REQUIRED WORK >> When the line containing "my progress saved?**" appears in the data below, begin copying there and stop only after the line containing "- 🎬 **Animation".

DATA TO EXAMINE >>
/---

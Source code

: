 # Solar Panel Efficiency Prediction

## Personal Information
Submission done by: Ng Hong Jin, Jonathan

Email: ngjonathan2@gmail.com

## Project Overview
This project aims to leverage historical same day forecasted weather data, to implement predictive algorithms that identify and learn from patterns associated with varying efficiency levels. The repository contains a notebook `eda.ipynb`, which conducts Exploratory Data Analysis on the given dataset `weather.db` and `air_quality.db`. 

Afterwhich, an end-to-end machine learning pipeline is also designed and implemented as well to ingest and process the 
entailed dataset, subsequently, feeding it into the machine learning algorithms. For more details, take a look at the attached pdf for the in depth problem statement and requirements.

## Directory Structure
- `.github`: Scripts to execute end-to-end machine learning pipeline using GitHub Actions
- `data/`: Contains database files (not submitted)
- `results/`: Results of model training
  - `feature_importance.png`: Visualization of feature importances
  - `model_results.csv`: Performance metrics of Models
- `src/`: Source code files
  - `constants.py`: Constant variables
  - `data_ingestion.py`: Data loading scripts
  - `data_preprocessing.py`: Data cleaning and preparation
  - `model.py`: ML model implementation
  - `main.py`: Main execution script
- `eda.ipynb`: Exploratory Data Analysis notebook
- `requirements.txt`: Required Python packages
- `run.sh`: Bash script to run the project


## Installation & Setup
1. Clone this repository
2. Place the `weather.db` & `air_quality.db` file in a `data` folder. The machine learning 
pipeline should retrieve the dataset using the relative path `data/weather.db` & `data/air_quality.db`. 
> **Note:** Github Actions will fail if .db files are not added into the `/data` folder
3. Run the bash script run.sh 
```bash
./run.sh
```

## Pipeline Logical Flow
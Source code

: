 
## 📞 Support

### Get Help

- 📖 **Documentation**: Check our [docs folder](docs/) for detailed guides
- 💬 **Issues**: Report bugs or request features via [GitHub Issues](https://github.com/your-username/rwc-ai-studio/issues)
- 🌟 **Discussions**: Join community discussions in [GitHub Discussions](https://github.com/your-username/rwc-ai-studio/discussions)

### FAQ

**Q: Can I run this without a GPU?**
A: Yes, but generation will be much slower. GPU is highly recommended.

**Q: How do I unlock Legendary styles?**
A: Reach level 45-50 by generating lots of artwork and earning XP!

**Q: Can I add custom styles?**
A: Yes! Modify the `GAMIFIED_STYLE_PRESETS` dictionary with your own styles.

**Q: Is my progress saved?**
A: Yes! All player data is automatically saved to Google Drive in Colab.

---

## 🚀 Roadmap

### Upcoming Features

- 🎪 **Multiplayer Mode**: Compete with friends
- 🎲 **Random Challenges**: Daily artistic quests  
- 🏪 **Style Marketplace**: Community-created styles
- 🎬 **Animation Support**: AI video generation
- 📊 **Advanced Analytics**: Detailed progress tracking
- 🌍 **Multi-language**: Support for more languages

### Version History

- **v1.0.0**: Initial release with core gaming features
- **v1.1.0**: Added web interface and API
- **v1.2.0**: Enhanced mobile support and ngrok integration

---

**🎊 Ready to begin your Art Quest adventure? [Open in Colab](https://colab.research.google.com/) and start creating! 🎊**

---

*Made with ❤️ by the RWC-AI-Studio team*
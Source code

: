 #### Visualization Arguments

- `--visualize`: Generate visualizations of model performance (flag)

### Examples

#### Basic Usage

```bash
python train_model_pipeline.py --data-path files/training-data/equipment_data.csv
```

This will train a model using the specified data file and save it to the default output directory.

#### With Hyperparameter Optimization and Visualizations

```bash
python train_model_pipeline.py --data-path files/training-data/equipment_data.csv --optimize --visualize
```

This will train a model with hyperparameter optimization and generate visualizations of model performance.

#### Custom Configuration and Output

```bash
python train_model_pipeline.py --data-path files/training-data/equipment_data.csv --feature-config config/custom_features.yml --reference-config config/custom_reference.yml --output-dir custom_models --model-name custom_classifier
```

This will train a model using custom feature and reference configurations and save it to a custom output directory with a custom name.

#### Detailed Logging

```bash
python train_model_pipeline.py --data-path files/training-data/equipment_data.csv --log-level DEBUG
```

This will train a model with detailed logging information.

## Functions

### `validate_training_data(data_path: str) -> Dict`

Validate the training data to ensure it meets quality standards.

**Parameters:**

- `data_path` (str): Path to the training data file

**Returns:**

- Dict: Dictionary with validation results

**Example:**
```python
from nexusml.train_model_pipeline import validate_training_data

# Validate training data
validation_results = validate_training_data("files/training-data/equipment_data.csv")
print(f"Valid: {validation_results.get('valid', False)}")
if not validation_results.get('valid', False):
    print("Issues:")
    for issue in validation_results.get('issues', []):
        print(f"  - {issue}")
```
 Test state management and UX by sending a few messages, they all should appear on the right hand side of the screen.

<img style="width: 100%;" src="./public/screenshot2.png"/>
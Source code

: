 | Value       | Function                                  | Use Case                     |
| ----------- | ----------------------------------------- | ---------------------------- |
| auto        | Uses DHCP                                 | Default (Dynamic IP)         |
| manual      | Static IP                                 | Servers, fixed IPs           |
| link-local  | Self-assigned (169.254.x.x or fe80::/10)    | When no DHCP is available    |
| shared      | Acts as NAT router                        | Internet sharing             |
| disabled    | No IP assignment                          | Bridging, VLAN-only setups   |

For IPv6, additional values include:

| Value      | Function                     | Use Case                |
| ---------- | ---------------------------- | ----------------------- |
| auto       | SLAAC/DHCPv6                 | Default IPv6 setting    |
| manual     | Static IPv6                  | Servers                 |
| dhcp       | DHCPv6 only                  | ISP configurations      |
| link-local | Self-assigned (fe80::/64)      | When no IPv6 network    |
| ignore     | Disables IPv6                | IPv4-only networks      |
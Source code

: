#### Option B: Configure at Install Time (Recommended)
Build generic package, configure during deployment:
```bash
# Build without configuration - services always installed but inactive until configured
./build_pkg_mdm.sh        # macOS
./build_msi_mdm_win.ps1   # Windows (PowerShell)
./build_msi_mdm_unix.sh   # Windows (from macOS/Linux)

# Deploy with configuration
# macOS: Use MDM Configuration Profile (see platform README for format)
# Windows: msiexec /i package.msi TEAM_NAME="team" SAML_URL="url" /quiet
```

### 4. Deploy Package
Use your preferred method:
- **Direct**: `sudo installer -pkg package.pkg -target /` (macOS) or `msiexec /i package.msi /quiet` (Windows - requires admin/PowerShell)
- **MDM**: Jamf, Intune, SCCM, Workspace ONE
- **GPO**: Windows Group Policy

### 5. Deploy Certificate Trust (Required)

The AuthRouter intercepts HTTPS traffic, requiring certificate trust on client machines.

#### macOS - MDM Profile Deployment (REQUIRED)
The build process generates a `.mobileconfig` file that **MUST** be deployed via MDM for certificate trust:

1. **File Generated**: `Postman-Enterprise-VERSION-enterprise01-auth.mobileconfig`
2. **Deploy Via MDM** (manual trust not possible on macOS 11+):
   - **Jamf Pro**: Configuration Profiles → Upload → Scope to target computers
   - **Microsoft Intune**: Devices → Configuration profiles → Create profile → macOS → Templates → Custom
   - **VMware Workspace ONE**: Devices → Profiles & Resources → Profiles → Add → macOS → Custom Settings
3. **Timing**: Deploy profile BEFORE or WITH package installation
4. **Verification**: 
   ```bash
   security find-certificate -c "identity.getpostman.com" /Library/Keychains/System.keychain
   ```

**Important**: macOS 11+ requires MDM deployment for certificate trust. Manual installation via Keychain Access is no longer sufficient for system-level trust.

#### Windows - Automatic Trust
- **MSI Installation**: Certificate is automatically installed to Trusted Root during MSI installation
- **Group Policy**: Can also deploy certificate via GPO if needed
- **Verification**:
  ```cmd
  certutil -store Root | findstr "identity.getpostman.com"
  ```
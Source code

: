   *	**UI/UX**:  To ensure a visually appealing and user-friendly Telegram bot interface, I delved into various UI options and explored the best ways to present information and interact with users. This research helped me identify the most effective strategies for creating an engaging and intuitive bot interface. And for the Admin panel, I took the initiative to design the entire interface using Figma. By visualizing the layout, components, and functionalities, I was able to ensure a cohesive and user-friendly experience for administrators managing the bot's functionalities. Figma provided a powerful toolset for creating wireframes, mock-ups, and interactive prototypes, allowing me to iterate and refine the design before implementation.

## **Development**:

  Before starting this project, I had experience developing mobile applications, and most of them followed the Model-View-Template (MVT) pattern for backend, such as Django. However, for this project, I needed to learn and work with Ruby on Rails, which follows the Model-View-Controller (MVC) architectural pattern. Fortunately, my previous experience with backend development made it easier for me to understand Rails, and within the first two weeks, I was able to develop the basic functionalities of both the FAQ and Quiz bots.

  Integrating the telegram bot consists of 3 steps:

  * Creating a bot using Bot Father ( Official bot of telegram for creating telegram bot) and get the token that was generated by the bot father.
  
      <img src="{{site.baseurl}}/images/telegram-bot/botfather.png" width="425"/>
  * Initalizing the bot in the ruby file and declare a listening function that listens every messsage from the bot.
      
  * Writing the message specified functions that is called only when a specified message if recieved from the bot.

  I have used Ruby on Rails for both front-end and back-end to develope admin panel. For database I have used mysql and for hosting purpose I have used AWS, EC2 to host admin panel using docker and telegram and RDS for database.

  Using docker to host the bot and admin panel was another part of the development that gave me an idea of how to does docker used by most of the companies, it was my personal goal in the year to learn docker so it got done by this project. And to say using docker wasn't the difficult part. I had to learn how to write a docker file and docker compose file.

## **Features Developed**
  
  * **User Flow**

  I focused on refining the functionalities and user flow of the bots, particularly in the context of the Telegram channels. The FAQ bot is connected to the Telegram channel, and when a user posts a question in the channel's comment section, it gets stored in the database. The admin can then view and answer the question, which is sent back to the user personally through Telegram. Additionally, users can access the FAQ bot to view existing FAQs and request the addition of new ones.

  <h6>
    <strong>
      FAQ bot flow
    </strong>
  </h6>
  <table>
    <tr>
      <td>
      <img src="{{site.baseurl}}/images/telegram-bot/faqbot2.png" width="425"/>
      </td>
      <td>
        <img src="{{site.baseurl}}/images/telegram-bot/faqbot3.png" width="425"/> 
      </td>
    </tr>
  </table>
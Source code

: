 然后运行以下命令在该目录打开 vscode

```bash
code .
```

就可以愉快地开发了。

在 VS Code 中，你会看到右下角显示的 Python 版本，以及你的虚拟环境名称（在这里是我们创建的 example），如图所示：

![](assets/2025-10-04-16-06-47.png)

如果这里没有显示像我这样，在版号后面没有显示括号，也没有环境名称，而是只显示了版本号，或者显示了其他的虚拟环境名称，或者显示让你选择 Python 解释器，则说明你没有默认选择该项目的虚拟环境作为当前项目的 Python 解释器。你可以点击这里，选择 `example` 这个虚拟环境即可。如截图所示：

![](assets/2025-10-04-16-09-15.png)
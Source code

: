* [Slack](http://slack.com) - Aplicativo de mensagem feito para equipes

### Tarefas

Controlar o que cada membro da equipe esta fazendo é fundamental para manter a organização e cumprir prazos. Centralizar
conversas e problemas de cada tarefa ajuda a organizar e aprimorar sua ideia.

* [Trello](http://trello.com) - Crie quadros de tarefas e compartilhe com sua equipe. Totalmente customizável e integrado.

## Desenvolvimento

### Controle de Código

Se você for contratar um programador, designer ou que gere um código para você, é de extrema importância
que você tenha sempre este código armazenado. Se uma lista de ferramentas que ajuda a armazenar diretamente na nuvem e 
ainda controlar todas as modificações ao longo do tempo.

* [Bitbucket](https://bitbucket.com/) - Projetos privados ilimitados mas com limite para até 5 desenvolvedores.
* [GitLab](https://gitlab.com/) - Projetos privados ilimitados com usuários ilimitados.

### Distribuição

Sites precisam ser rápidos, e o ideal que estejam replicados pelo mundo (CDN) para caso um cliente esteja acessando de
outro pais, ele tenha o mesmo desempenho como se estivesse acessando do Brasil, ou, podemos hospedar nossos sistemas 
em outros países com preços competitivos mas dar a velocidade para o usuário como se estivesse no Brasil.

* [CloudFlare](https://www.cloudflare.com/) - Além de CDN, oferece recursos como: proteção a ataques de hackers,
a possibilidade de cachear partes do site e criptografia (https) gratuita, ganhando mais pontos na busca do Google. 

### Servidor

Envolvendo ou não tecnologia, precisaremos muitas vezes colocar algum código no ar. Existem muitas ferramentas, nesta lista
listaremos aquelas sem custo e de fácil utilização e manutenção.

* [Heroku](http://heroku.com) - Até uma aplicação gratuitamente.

\---

ANSWER SECTION >>
**Q: Is my progress saved?**
A: Yes! All player data is automatically saved to Google Drive in Colab.

---

## 🚀 Roadmap

### Upcoming Features

- 🎪 **Multiplayer Mode**: Compete with friends
- 🎲 **Random Challenges**: Daily artistic quests  
- 🏪 **Style Marketplace**: Community-created styles
- 🎬 **Animation Support**: AI video generation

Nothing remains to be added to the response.